How Stress Affects Brain Function and Focus: A Naturopathic Perspective

In today’s fast-paced world, stress is a constant companion for most of us. We all deal with stress in our own ways. For some it may be a sport, a creative hobby, for others it may be a spiritual practice… and sometimes, it can be eating foods when we're not hungry, drinking that daily glass of wine, scrolling on our phones, sacrificing rest to watch that TV series… our modern World does not lack of easy temptations… until these become habitual, too much and we get a sense that, we're losing control… and perhaps that's unconsciously the point. However, the fundamentals of well-being and our health are also impacted, as are our relationships.

While short-term stress is adaptive and can save our lives, chronic stress can take an insidious toll on our brain, impacting memory, focus, decision-making and overall cognitive function. Do not fear, dear reader, it is never too late nor too early to reverse destructive habits and to manage stress efficiently. Understanding the physiological mechanisms behind stress and its impact on the brain is the first step toward reclaiming mental clarity and resilience.

 

The Physiology of Stress and Brain Function

The Stress Response: Fight or Flight

When we encounter stress, our body activates the hypothalamic-pituitary-adrenal (HPA) axis, triggering the release of cortisol and adrenaline. While this response is crucial for survival, chronic activation disrupts brain function:

  • Hippocampus: High cortisol levels shrink the hippocampus, a region vital for memory and learning. Studies show prolonged stress reduces neurogenesis (creation of new neurons) here, leading to memory lapses and difficulty retaining information (1).

  • Prefrontal Cortex (PFC): The PFC, responsible for decision-making, focus, and impulse control, becomes less active under chronic stress. This explains why we struggle with concentration and productivity during stressful periods (2). This can also explain why we may not take the best course of action when we go home after a day of stressful work and reach out to the TV, processed food or a glass of wine.

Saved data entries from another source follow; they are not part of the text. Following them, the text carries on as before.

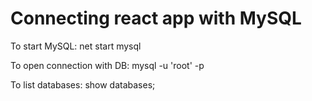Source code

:# Connecting react app with MySQL

To start MySQL:
  net start mysql

To open connection with DB:
  mysql -u 'root' -p

To list databases:
  show databases;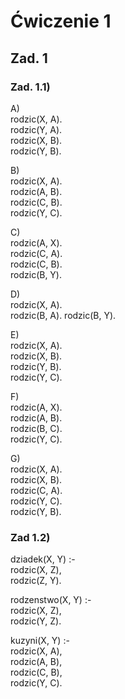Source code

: # Ćwiczenie 1

## Zad. 1
### Zad. 1.1)
A) <br>
rodzic(X, A). <br>
rodzic(Y, A). <br>
rodzic(X, B). <br>
rodzic(Y, B). <br>

B) <br>
rodzic(X, A). <br>
rodzic(A, B). <br>
rodzic(C, B). <br>
rodzic(Y, C). <br>

C) <br>
rodzic(A, X). <br>
rodzic(C, A). <br>
rodzic(C, B). <br>
rodzic(B, Y). <br>

D) <br>
rodzic(X, A). <br>
rodzic(B, A).
rodzic(B, Y).

E) <br>
rodzic(X, A). <br>
rodzic(X, B). <br>
rodzic(Y, B). <br>
rodzic(Y, C). <br>

F) <br>
rodzic(A, X). <br>
rodzic(A, B). <br>
rodzic(B, C). <br>
rodzic(Y, C). <br>

G) <br>
rodzic(X, A). <br>
rodzic(X, B). <br>
rodzic(C, A). <br>
rodzic(Y, C). <br>
rodzic(Y, B). <br>

### Zad 1.2)
dziadek(X, Y) :- <br>
    rodzic(X, Z), <br>
    rodzic(Z, Y). <br>

rodzenstwo(X, Y) :- <br>
    rodzic(X, Z), <br>
    rodzic(Y, Z). <br>

kuzyni(X, Y) :- <br>
    rodzic(X, A), <br>
    rodzic(A, B), <br>
    rodzic(C, B), <br>
    rodzic(Y, C). <br>
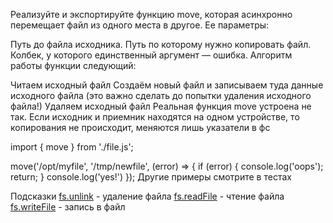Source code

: Реализуйте и экспортируйте функцию move, которая асинхронно перемещает файл из одного места в другое. Ее параметры:

Путь до файла исходника.
Путь по которому нужно копировать файл.
Колбек, у которого единственный аргумент — ошибка.
Алгоритм работы функции следующий:

Читаем исходный файл
Создаём новый файл и записываем туда данные исходного файла (это важно сделать до попытки удаления исходного файла!)
Удаляем исходный файл
Реальная функция move устроена не так. Если исходник и приемник находятся на одном устройстве, 
то копирования не происходит, меняются лишь указатели в фс

import { move } from './file.js';

move('/opt/myfile', '/tmp/newfile', (error) => {
  if (error) {
    console.log('oops');
    return;
  }
  console.log('yes!')
});
Другие примеры смотрите в тестах

Подсказки
[fs.unlink](https://nodejs.org/api/fs.html#fs_fs_unlink_path_callback) - удаление файла
[fs.readFile](https://nodejs.org/api/fs.html#fs_fs_readfile_path_options_callback) - чтение файла
[fs.writeFile](https://nodejs.org/api/fs.html#fs_fs_writefile_file_data_options_callback) - запись в файл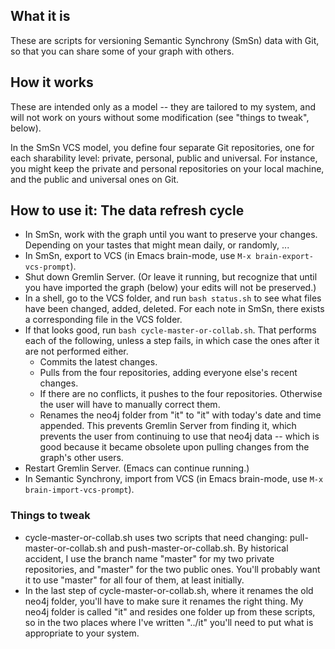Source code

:## What it is
These are scripts for versioning Semantic Synchrony (SmSn) data with Git, so that you can share some of your graph with others.

## How it works
These are intended only as a model -- they are tailored to my system, and will not work on yours without some modification (see "things to tweak", below).

In the SmSn VCS model, you define four separate Git repositories, one for each sharability level: private, personal, public and universal. For instance, you might keep the private and personal repositories on your local machine, and the public and universal ones on Git. 

## How to use it: The data refresh cycle
* In SmSn, work with the graph until you want to preserve your changes. Depending on your tastes that might mean daily, or randomly, ...
* In SmSn, export to VCS (in Emacs brain-mode, use `M-x brain-export-vcs-prompt`).
* Shut down Gremlin Server. (Or leave it running, but recognize that until you have imported the graph (below) your edits will not be preserved.)
* In a shell, go to the VCS folder, and run `bash status.sh` to see what files have been changed, added, deleted. For each note in SmSn, there exists a corresponding file in the VCS folder.
* If that looks good, run `bash cycle-master-or-collab.sh`. That performs each of the following, unless a step fails, in which case the ones after it are not performed either.
    * Commits the latest changes.
    * Pulls from the four repositories, adding everyone else's recent changes.
    * If there are no conflicts, it pushes to the four repositories. Otherwise the user will have to manually correct them.
    * Renames the neo4j folder from "it" to "it" with today's date and time appended. This prevents Gremlin Server from finding it, which prevents the user from continuing to use that neo4j data -- which is good because it became obsolete upon pulling changes from the graph's other users.
* Restart Gremlin Server. (Emacs can continue running.)
* In Semantic Synchrony, import from VCS (in Emacs brain-mode, use `M-x brain-import-vcs-prompt`).

### Things to tweak
* cycle-master-or-collab.sh uses two scripts that need changing: pull-master-or-collab.sh and push-master-or-collab.sh. By historical accident, I use the branch name "master" for my two private repositories, and "master" for the two public ones. You'll probably want it to use "master" for all four of them, at least initially.
* In the last step of cycle-master-or-collab.sh, where it renames the old neo4j folder, you'll have to make sure it renames the right thing. My neo4j folder is called "it" and resides one folder up from these scripts, so in the two places where I've written "../it" you'll need to put what is appropriate to your system.
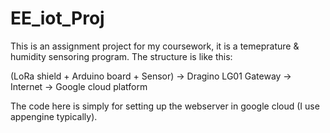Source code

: # EE_iot_Proj

This is an assignment project for my coursework, it is a temeprature & humidity sensoring program.
The structure is like this:

(LoRa shield + Arduino board + Sensor) -> Dragino LG01 Gateway -> Internet -> Google cloud platform

The code here is simply for setting up the webserver in google cloud (I use appengine typically).
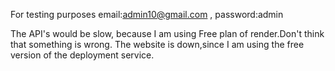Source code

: For testing purposes 
email:admin10@gmail.com , password:admin

The API's would be slow, because I am using Free plan of render.Don't think that something is wrong.
The website is down,since I am using the free version of the deployment service.

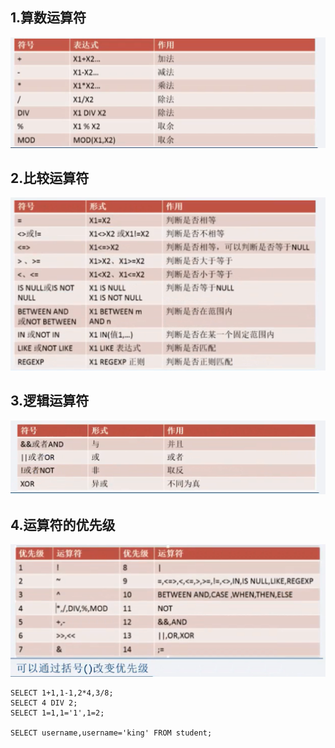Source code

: ## 1.算数运算符

![](./images/arithmetic.png)

## 2.比较运算符

![](./images/arithmetic_comparison.png)

## 3.逻辑运算符

![](./images/arithmetic_logical.png)

## 4.运算符的优先级

![](./images/arithmetic_priority.png)

	
	SELECT 1+1,1-1,2*4,3/8;
	SELECT 4 DIV 2;
	SELECT 1=1,1='1',1=2;
	
	SELECT username,username='king' FROM student;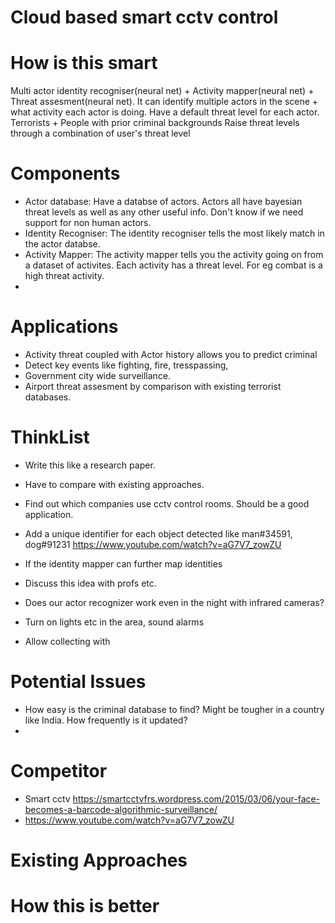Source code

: # Cloud based smart cctv control 

# How is this smart
Multi actor identity recogniser(neural net) + Activity mapper(neural net) + Threat assesment(neural net). It can identify multiple actors in the scene + what activity each actor is doing.
Have a default threat level for each actor. Terrorists + People with prior criminal backgrounds
Raise threat levels through a combination of user's threat level

# Components
* Actor database: Have a databse of actors. Actors all have bayesian threat levels as well as any other useful info. Don't know if we need support for non human actors.
* Identity Recogniser: The identity recogniser tells the most likely match in the actor databse.
* Activity Mapper: The activity mapper tells you the activity going on from a dataset of activites. Each activity has a threat level. For eg combat is a high threat activity.
* 

# Applications
* Activity threat coupled with Actor history allows you to predict criminal 
* Detect key events like fighting, fire, tresspassing,  
* Government city wide surveillance.
* Airport threat assesment by comparison with existing terrorist databases.

# ThinkList
* Write this like a research paper.

* Have to compare with existing approaches.
* Find out which companies use cctv control rooms. Should be a good application.
* Add a unique identifier for each object detected like man#34591, dog#91231  https://www.youtube.com/watch?v=aG7V7_zowZU

* If the identity mapper can further map identities
* Discuss this idea with profs etc.
* Does our actor recognizer work even in the night with infrared cameras?
* Turn on lights etc in the area, sound alarms
* Allow collecting with

# Potential Issues
* How easy is the criminal database to find? Might be tougher in a country like India. How frequently is it updated?
* 

# Competitor
* Smart cctv https://smartcctvfrs.wordpress.com/2015/03/06/your-face-becomes-a-barcode-algorithmic-surveillance/
* https://www.youtube.com/watch?v=aG7V7_zowZU

# Existing Approaches

# How this is better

  • Amygdala: The amygdala, our emotional centre, becomes hyperactive, heightening anxiety and fear responses, further diverting resources from cognitive tasks (3).

 

Inflammation and Oxidative Stress

Chronic stress insidiously increases inflammation and oxidative stress in the brain years after years, damaging neurons and accelerating cognitive decline. Elevated inflammatory markers like IL-6 and CRP are linked to poorer cognitive performance and a higher risk of neurodegenerative diseases (4). Have you had your IL-6 or CRP levels tested and been told everything is ‘fine’? Well, borderline results for IL-6  or even low CRP only mean you do not have acute inflammation. Chronic low-grade inflammation is characterised by the persistent, low-level production of pro-inflammatory cytokines (such as IL-6, IL-1, and TNF-α). Unlike acute inflammation, which is a protective response to injury or infection, low-grade inflammation is chronic and insidious. It degrades your immune system which stays on hyper-vigilance all the time. It arises from ongoing stressors like poor diet, sedentary lifestyle, obesity, which are physical stressors and psychological stress. Over time, this inflammation disrupts the delicate balance of the brain’s immune environment, impairing neuronal communication and setting your neurons on the path to degeneration. Gloomy!?  No… Hope is there. Because you are reading this means you have listened to the signs your body is sending you. You can reverse and change this.

 

Lifestyle Changes to Manage Stress and Support Brain Function

Slowing down and listening to your needs

  • How it helps: Regular check-ins with yourself to question your needs and how you feel allow you to pause and take the action that you really need, whether it is emotional or physical. Some of us are not used to this, we may feel guilty, we may find this unnecessary or ridiculous. Observe how negative self-talk can be part of this. There might even be some feelings of unworthiness. When you start doing this, you might also notice funny reactions around you, the resistance can come from sources that are external to you.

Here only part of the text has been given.